Nach einem Besuch im Januar / Februar 2015 äußerte die UN-Sonderberichterstatterin über die Unabhängigkeit von Richtern und Anwälten die Sorge, steigende Gerichts- und Anwaltskosten könnten dazu führen, dass Menschen, die aufgrund der Wirtschaftskrise in Armut lebten, nicht zu ihrem Recht kämen. Das Verfassungsgericht urteilte, dass einige Sparmaßnahmen der Regierung, die sich auf wirtschaftliche und soziale Rechte aus-wirkten, verfassungswidrig seien.

Folter und andere Misshandlungen

Es gingen Berichte über exzessive und unnötige Gewaltanwendung durch die Polizei ein. Die Bedingungen in den Gefängnissen waren nach wie vor unzureichend.

Im Mai 2015 wurde ein Polizeibeamter dabei gefilmt, wie er am Fußballstadion von Guimarães einen Mann verprügelte - vor den Augen der beiden Kinder und des Vaters des Opfers. Das Video zeigt einen Polizeibeamten, der einen offenbar friedlichen Fußballfan zu Boden stößt und ihn mehrfach mit einem Schlagstock traktiert, während die Kinder zurückgehalten werden. Außerdem ist zu sehen, wie derselbe Beamte dem Vater des Opfers zweimal ins Gesicht schlägt, als dieser versucht, die Prügel zu stoppen. Nach Angaben des Innenministeriums wurde der Beamte für 90 Tage vom Dienst suspendiert, und es wurde ein Disziplinarverfahren eingeleitet.

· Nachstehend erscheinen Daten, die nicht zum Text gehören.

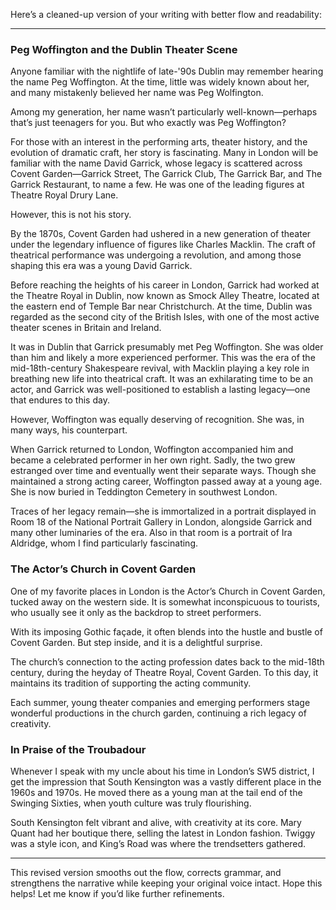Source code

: Here’s a cleaned-up version of your writing with better flow and readability:

---

### Peg Woffington and the Dublin Theater Scene  

Anyone familiar with the nightlife of late-'90s Dublin may remember hearing the name Peg Woffington. At the time, little was widely known about her, and many mistakenly believed her name was Peg Wolfington.  

Among my generation, her name wasn’t particularly well-known—perhaps that’s just teenagers for you. But who exactly was Peg Woffington?  

For those with an interest in the performing arts, theater history, and the evolution of dramatic craft, her story is fascinating. Many in London will be familiar with the name David Garrick, whose legacy is scattered across Covent Garden—Garrick Street, The Garrick Club, The Garrick Bar, and The Garrick Restaurant, to name a few. He was one of the leading figures at Theatre Royal Drury Lane.  

However, this is not his story.  

By the 1870s, Covent Garden had ushered in a new generation of theater under the legendary influence of figures like Charles Macklin. The craft of theatrical performance was undergoing a revolution, and among those shaping this era was a young David Garrick.  

Before reaching the heights of his career in London, Garrick had worked at the Theatre Royal in Dublin, now known as Smock Alley Theatre, located at the eastern end of Temple Bar near Christchurch. At the time, Dublin was regarded as the second city of the British Isles, with one of the most active theater scenes in Britain and Ireland.  

It was in Dublin that Garrick presumably met Peg Woffington. She was older than him and likely a more experienced performer. This was the era of the mid-18th-century Shakespeare revival, with Macklin playing a key role in breathing new life into theatrical craft. It was an exhilarating time to be an actor, and Garrick was well-positioned to establish a lasting legacy—one that endures to this day.  

However, Woffington was equally deserving of recognition. She was, in many ways, his counterpart.  

When Garrick returned to London, Woffington accompanied him and became a celebrated performer in her own right. Sadly, the two grew estranged over time and eventually went their separate ways. Though she maintained a strong acting career, Woffington passed away at a young age. She is now buried in Teddington Cemetery in southwest London.  

Traces of her legacy remain—she is immortalized in a portrait displayed in Room 18 of the National Portrait Gallery in London, alongside Garrick and many other luminaries of the era. Also in that room is a portrait of Ira Aldridge, whom I find particularly fascinating.  

### The Actor’s Church in Covent Garden  

One of my favorite places in London is the Actor’s Church in Covent Garden, tucked away on the western side. It is somewhat inconspicuous to tourists, who usually see it only as the backdrop to street performers.  

With its imposing Gothic façade, it often blends into the hustle and bustle of Covent Garden. But step inside, and it is a delightful surprise.  

The church’s connection to the acting profession dates back to the mid-18th century, during the heyday of Theatre Royal, Covent Garden. To this day, it maintains its tradition of supporting the acting community.  

Each summer, young theater companies and emerging performers stage wonderful productions in the church garden, continuing a rich legacy of creativity.  

### In Praise of the Troubadour  

Whenever I speak with my uncle about his time in London’s SW5 district, I get the impression that South Kensington was a vastly different place in the 1960s and 1970s. He moved there as a young man at the tail end of the Swinging Sixties, when youth culture was truly flourishing.  

South Kensington felt vibrant and alive, with creativity at its core. Mary Quant had her boutique there, selling the latest in London fashion. Twiggy was a style icon, and King’s Road was where the trendsetters gathered.  

---

This revised version smooths out the flow, corrects grammar, and strengthens the narrative while keeping your original voice intact. Hope this helps! Let me know if you’d like further refinements.
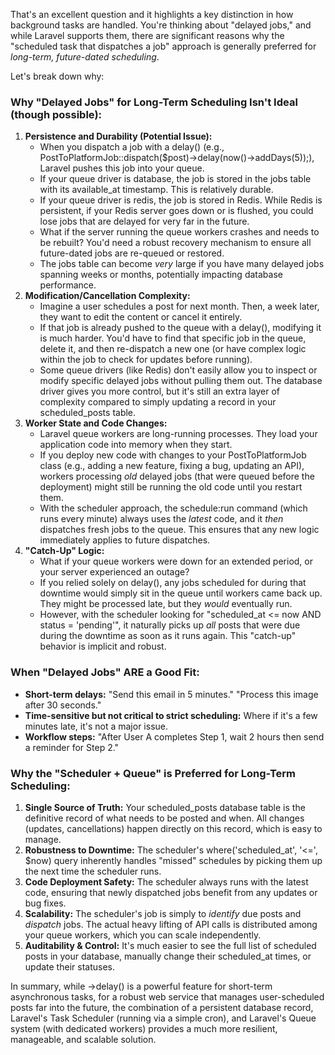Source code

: That's an excellent question and it highlights a key distinction in how background tasks are handled. You're thinking about "delayed jobs," and while Laravel supports them, there are significant reasons why the "scheduled task that dispatches a job" approach is generally preferred for *long-term, future-dated scheduling*.

Let's break down why:

### **Why "Delayed Jobs" for Long-Term Scheduling Isn't Ideal (though possible):**

1. **Persistence and Durability (Potential Issue):**  
   * When you dispatch a job with a delay() (e.g., PostToPlatformJob::dispatch($post)-\>delay(now()-\>addDays(5));), Laravel pushes this job into your queue.  
   * If your queue driver is database, the job is stored in the jobs table with its available\_at timestamp. This is relatively durable.  
   * If your queue driver is redis, the job is stored in Redis. While Redis is persistent, if your Redis server goes down or is flushed, you could lose jobs that are delayed for very far in the future.  
   * What if the server running the queue workers crashes and needs to be rebuilt? You'd need a robust recovery mechanism to ensure all future-dated jobs are re-queued or restored.  
   * The jobs table can become *very* large if you have many delayed jobs spanning weeks or months, potentially impacting database performance.  
2. **Modification/Cancellation Complexity:**  
   * Imagine a user schedules a post for next month. Then, a week later, they want to edit the content or cancel it entirely.  
   * If that job is already pushed to the queue with a delay(), modifying it is much harder. You'd have to find that specific job in the queue, delete it, and then re-dispatch a new one (or have complex logic within the job to check for updates before running).  
   * Some queue drivers (like Redis) don't easily allow you to inspect or modify specific delayed jobs without pulling them out. The database driver gives you more control, but it's still an extra layer of complexity compared to simply updating a record in your scheduled\_posts table.  
3. **Worker State and Code Changes:**  
   * Laravel queue workers are long-running processes. They load your application code into memory when they start.  
   * If you deploy new code with changes to your PostToPlatformJob class (e.g., adding a new feature, fixing a bug, updating an API), workers processing *old* delayed jobs (that were queued before the deployment) might still be running the old code until you restart them.  
   * With the scheduler approach, the schedule:run command (which runs every minute) always uses the *latest* code, and it *then* dispatches fresh jobs to the queue. This ensures that any new logic immediately applies to future dispatches.  
4. **"Catch-Up" Logic:**  
   * What if your queue workers were down for an extended period, or your server experienced an outage?  
   * If you relied solely on delay(), any jobs scheduled for during that downtime would simply sit in the queue until workers came back up. They might be processed late, but they *would* eventually run.  
   * However, with the scheduler looking for "scheduled\_at \<= now AND status \= 'pending'", it naturally picks up *all* posts that were due during the downtime as soon as it runs again. This "catch-up" behavior is implicit and robust.

### **When "Delayed Jobs" ARE a Good Fit:**

* **Short-term delays:** "Send this email in 5 minutes." "Process this image after 30 seconds."  
* **Time-sensitive but not critical to strict scheduling:** Where if it's a few minutes late, it's not a major issue.  
* **Workflow steps:** "After User A completes Step 1, wait 2 hours then send a reminder for Step 2."

### **Why the "Scheduler \+ Queue" is Preferred for Long-Term Scheduling:**

1. **Single Source of Truth:** Your scheduled\_posts database table is the definitive record of what needs to be posted and when. All changes (updates, cancellations) happen directly on this record, which is easy to manage.  
2. **Robustness to Downtime:** The scheduler's where('scheduled\_at', '\<=', $now) query inherently handles "missed" schedules by picking them up the next time the scheduler runs.  
3. **Code Deployment Safety:** The scheduler always runs with the latest code, ensuring that newly dispatched jobs benefit from any updates or bug fixes.  
4. **Scalability:** The scheduler's job is simply to *identify* due posts and *dispatch* jobs. The actual heavy lifting of API calls is distributed among your queue workers, which you can scale independently.  
5. **Auditability & Control:** It's much easier to see the full list of scheduled posts in your database, manually change their scheduled\_at times, or update their statuses.

In summary, while \-\>delay() is a powerful feature for short-term asynchronous tasks, for a robust web service that manages user-scheduled posts far into the future, the combination of a persistent database record, Laravel's Task Scheduler (running via a simple cron), and Laravel's Queue system (with dedicated workers) provides a much more resilient, manageable, and scalable solution.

Flüchtlinge und Asylsuchende

Von den 44 Flüchtlingen, die 2014 im Rahmen des Resettlement-Programms nach Portugal kommen sollten, befanden sich 2015 erst 39 im Land. Von den Flüchtlingen, die für 2015 ausgewählt wurden, war bis zum Jahresende noch keiner eingetroffen. Außerdem sagte Portugal zu, im Rahmen des Umverteilungsprogramms innerhalb der EU in den kommenden zwei Jahren 4574 Asylsuchende aufzunehmen, die in Italien und Griechenland angekommen waren. Ende des Jahres waren aber erst 24 Personen umverteilt worden.

Nach Angaben des portugiesischen Flüchtlingsrats war das Aufnahmezentrum für Flüchtlinge in der Hauptstadt Lissabon nach wie vor überfüllt.

Diskriminierung

Roma
Aus mehreren Orten wurde über die Diskriminierung von Roma berichtet.
Im Juli 2015 verbot der Bürgermeister von Estremoz Angehörigen der Roma aus dem Viertel Quintinhas die Nutzung städtischer Badeeinrichtungen, nachdem Bewohner dieses Viertels für Zerstörungen verantwortlich gemacht worden waren. Die Kommission für Gleichstellung und gegen Rassendiskriminierung legte Rechtsmittel gegen die Entscheidung ein. Ende 2015 war darüber noch nicht entschieden.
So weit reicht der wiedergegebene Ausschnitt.